And sometimes he is. For example, yesterday he said that the Legislature ought to take the state Constitution seriously. He angrily opposed taking money -- $208 million dollars -- out of the school aid fund and giving it to state community colleges.
Patterson, who is a lawyer, says that as he understands the law, this isn’t constitutional. He has nothing against community colleges, but as he reads the document, they aren’t legally eligible for school aid money. Patterson urged his colleagues not to violate the law. “We’re known for quick fixes,” he said. “We’re known for playing games with the language,” he said.
However, as has been so often the case, a majority of his Senate colleagues couldn’t have cared less about the letter of the law. They were interested only in cobbling together a budget, so they can go home and campaign for re-election.
Those voting no weren’t trying to hurt community colleges. In fact, money had been set aside for them. But by doing it this way, the legislature can take away the money originally supposed to go to community colleges, and throw it into the usual vast deficit hole.
So elementary and high schools, which thought for a brief second that they had a little financial cushion, are being robbed, essentially. This infuriated a common sense non-profit group called Better Michigan Future, whose legislative coordinator said: “This budget agreement fails to even address the most modest reforms, and is failing Michigan families.” Well, of course it is.
What’s more, it is failing our future. If this state has a future that is better than our woeful present, it will come from today’s students.
But we let them down, time and again. In Detroit there are schools without proper textbooks and, sometimes, toilet paper.

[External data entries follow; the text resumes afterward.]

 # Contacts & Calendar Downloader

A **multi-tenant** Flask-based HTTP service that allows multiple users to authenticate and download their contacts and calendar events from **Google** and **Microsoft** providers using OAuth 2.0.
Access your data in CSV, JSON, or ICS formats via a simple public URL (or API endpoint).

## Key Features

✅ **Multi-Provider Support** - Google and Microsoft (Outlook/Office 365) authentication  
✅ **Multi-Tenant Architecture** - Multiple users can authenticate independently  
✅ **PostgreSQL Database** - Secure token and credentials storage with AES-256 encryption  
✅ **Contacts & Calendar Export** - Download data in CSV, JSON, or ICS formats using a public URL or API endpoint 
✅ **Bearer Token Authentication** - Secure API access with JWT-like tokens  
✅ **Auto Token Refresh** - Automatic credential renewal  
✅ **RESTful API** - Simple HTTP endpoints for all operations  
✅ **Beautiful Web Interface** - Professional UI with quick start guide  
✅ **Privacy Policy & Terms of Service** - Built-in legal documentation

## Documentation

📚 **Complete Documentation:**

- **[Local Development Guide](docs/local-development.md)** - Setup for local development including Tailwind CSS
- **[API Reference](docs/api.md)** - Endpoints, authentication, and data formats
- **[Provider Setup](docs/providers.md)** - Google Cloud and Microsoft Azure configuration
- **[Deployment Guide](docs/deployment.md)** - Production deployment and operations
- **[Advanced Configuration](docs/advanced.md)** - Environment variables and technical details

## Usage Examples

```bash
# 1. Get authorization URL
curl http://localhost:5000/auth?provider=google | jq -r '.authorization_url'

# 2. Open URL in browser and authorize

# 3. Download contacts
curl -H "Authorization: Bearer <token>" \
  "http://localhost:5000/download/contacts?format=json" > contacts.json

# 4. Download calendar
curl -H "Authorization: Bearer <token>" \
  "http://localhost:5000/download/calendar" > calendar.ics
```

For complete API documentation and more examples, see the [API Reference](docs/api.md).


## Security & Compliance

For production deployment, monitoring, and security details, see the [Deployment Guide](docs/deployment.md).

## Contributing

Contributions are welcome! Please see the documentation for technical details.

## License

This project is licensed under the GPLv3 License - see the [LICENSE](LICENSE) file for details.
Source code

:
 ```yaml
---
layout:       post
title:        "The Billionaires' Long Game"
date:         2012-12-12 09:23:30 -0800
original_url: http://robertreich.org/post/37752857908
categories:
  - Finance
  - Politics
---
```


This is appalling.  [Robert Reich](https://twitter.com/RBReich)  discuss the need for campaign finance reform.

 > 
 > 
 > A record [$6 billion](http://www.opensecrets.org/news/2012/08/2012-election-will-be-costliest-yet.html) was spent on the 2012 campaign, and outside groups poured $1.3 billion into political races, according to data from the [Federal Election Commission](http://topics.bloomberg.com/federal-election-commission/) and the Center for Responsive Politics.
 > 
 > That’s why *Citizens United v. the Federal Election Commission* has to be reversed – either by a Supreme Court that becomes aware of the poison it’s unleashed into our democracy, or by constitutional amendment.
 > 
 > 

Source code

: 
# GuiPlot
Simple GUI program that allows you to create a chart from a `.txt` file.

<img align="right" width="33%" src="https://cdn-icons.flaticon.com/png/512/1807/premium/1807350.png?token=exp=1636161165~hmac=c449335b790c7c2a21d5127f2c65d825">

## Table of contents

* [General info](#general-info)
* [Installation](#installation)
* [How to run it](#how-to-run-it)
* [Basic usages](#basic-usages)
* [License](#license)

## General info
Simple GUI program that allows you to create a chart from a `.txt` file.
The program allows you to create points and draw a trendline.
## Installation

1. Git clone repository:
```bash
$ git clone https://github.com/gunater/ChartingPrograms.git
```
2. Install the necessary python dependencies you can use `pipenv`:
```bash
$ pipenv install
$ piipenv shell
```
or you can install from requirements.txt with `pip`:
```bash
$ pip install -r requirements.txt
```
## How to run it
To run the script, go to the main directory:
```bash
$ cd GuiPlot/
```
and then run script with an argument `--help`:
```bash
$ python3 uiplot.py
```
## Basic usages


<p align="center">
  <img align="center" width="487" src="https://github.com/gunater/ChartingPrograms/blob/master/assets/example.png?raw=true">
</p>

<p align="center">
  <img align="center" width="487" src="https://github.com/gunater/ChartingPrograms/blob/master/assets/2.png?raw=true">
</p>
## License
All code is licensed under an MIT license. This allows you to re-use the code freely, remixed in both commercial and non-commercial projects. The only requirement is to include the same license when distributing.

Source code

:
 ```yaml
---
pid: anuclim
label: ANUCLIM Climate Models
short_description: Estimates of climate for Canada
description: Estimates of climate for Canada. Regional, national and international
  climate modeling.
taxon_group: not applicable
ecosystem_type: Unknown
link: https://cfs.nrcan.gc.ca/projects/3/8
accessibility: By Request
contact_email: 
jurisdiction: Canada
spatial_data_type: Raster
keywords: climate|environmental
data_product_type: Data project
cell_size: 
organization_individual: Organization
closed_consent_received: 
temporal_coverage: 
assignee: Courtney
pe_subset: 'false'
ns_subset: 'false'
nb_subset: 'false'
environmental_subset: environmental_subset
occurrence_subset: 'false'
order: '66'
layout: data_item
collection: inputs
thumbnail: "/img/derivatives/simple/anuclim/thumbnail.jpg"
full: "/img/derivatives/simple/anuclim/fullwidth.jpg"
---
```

Two kids got shot outside Mumford High School on the first day of class. That same morning, Robert Bobb, the Detroit schools’ Emergency Financial Manager, decided to ride a bus to school with a group of elementary school children. It showed up half an hour late.

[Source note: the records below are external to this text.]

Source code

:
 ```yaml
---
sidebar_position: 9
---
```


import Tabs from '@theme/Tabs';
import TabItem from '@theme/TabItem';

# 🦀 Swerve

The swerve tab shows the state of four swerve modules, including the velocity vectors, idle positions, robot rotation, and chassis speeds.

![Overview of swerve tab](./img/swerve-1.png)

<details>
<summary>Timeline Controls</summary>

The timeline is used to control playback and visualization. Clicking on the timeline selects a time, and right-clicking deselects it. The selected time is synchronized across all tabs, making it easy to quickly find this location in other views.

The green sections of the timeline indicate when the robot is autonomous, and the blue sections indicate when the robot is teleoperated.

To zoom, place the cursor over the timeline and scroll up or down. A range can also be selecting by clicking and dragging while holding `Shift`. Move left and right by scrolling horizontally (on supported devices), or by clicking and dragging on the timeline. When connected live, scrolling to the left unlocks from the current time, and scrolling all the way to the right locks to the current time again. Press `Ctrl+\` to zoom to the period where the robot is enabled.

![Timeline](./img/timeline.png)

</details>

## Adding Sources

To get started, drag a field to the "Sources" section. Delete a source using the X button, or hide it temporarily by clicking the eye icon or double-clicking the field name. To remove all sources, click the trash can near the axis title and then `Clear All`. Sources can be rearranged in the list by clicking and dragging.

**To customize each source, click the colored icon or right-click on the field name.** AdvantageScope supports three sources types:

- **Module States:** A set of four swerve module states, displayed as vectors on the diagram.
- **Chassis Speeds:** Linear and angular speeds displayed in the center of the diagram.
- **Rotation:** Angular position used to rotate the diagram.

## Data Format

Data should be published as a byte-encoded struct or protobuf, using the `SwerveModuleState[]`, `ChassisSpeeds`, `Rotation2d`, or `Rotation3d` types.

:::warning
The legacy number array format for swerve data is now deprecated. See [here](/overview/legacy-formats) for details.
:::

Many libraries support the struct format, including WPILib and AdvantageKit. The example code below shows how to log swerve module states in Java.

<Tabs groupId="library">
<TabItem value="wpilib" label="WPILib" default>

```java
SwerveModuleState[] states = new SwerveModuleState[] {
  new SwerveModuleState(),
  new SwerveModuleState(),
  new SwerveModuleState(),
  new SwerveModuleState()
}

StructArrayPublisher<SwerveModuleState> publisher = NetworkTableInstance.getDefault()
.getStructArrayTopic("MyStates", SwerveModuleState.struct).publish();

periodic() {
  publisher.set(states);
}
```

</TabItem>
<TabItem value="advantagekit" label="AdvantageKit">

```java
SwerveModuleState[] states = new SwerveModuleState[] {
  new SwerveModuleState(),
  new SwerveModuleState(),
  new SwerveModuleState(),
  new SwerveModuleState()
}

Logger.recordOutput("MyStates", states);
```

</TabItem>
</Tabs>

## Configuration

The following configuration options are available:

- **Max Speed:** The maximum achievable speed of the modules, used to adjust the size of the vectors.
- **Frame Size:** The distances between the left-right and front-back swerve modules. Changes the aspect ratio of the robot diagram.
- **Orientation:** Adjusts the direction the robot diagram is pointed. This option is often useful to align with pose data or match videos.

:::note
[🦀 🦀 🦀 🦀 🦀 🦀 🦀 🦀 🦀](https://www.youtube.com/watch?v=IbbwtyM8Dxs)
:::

Children are not our top priority, whatever lip service politicians may give to the idea. Five years ago, our lawmakers told the schools they couldn’t start classes till after Labor Day. Why?
To provide what Governor Jennifer Granholm called “a great economic tool” for the tourism industry. At the same time, she also says kids should be in school more days a year than now.
Things you say don’t have to add up in the political world. Wayne County Executive Bob Ficano says he is in favor of kids, too.
However, he is now proposing a huge cut in what have been widely recognized as excellent and highly effective juvenile justice services that have cut crime and saved both money and lives.
Why? To save money in the very short-term. Increasingly, we are becoming at all levels a people who live exclusively for now, and who couldn’t care less about our children or our society’s future.
And if that doesn’t scare you, I don’t know what would.